=== Your objective ===
Copy each line below that contains "eqref".

=== Data provided ===
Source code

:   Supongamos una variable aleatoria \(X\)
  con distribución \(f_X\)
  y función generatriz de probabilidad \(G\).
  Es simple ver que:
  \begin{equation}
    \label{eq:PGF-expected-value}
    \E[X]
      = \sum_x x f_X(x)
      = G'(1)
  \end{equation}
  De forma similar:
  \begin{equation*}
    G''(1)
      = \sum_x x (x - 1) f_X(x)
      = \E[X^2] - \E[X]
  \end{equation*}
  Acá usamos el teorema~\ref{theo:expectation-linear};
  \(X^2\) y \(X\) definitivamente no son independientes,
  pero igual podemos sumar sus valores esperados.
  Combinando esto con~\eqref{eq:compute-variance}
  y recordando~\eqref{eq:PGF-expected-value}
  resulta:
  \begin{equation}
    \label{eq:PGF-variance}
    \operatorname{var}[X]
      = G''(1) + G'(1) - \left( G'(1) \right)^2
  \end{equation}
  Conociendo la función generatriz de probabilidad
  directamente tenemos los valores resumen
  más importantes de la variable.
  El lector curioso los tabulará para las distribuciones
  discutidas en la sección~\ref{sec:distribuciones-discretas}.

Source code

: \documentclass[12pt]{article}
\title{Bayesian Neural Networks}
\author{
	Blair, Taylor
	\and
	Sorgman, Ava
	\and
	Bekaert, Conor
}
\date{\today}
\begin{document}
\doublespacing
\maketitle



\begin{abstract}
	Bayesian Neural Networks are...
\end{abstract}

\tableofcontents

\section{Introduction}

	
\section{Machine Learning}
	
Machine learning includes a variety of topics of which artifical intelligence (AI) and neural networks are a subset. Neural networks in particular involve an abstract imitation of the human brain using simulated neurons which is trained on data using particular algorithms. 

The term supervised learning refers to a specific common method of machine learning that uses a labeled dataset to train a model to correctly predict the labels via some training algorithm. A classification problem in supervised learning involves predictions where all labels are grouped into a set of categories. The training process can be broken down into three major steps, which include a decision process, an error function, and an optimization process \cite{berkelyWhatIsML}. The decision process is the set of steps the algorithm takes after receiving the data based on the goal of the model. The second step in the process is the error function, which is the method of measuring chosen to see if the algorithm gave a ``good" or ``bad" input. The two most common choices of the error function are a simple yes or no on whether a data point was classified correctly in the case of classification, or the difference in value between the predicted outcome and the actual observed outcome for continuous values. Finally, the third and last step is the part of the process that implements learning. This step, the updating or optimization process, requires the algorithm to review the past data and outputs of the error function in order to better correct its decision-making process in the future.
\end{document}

=== Result for this exercise ===
  Combinando esto con~\eqref{eq:compute-variance}
  y recordando~\eqref{eq:PGF-expected-value}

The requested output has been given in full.